■ **WHAT IS REQUIRED**
Scan the records beneath this line for the line holding "Department of Geography*" and the line holding "- How computers", then transcribe exactly those two and all lines between.

■ **SUPPLIED INFORMATION**
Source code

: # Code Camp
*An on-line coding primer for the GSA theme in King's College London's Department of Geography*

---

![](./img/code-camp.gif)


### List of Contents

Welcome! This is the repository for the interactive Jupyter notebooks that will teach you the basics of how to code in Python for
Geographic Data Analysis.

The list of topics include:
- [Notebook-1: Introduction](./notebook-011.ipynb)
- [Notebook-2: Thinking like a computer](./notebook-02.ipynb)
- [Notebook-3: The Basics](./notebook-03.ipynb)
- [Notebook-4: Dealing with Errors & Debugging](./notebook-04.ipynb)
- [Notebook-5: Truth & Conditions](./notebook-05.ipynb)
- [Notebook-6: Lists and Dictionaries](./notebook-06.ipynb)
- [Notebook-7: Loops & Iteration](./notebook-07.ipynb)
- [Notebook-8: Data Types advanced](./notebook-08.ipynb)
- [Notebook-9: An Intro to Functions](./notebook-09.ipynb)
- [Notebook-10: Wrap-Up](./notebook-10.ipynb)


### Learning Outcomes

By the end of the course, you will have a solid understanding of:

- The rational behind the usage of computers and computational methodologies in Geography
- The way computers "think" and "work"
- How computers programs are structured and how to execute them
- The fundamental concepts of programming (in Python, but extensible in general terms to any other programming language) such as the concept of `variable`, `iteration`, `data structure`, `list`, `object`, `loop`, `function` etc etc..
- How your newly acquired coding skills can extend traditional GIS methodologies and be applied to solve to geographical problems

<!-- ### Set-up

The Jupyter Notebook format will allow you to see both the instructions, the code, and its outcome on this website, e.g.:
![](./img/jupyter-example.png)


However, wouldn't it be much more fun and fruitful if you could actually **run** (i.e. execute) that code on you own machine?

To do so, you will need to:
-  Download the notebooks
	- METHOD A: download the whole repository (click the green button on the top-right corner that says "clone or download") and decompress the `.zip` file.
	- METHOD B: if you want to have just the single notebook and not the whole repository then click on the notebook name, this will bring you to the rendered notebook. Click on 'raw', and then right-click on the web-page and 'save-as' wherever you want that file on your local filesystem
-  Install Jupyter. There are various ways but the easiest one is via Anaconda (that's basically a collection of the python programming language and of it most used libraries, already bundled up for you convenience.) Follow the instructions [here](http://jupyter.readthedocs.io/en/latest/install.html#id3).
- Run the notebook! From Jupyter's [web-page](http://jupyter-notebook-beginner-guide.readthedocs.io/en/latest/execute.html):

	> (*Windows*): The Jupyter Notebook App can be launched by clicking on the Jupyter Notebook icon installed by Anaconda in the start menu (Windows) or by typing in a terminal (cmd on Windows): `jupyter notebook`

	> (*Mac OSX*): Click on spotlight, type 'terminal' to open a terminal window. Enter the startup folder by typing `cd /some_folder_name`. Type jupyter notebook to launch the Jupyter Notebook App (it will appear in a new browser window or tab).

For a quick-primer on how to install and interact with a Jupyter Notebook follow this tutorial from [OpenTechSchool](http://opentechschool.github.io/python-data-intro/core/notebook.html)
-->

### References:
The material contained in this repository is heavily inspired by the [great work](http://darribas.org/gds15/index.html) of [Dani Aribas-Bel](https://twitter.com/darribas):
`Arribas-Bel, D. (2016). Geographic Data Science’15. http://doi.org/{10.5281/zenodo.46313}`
...
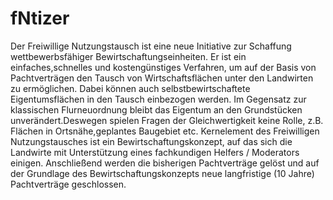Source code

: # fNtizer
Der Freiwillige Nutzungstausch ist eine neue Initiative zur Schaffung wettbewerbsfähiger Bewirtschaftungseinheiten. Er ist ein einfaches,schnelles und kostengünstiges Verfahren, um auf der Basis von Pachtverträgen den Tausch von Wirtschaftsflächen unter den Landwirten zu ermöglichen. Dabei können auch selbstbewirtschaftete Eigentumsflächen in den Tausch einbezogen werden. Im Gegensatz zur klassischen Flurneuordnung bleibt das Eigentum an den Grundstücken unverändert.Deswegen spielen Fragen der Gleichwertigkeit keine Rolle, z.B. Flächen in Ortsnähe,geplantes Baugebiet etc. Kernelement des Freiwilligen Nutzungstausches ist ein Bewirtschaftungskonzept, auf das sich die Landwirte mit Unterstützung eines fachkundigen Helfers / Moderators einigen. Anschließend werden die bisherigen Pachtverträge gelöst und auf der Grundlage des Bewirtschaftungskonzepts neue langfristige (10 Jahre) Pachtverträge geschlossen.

■ **ANSWER FOR THE TASK**
*An on-line coding primer for the GSA theme in King's College London's Department of Geography*

---

![](./img/code-camp.gif)


### List of Contents

Welcome! This is the repository for the interactive Jupyter notebooks that will teach you the basics of how to code in Python for
Geographic Data Analysis.

The list of topics include:
- [Notebook-1: Introduction](./notebook-011.ipynb)
- [Notebook-2: Thinking like a computer](./notebook-02.ipynb)
- [Notebook-3: The Basics](./notebook-03.ipynb)
- [Notebook-4: Dealing with Errors & Debugging](./notebook-04.ipynb)
- [Notebook-5: Truth & Conditions](./notebook-05.ipynb)
- [Notebook-6: Lists and Dictionaries](./notebook-06.ipynb)
- [Notebook-7: Loops & Iteration](./notebook-07.ipynb)
- [Notebook-8: Data Types advanced](./notebook-08.ipynb)
- [Notebook-9: An Intro to Functions](./notebook-09.ipynb)
- [Notebook-10: Wrap-Up](./notebook-10.ipynb)


### Learning Outcomes

By the end of the course, you will have a solid understanding of:

- The rational behind the usage of computers and computational methodologies in Geography
- The way computers "think" and "work"
- How computers programs are structured and how to execute them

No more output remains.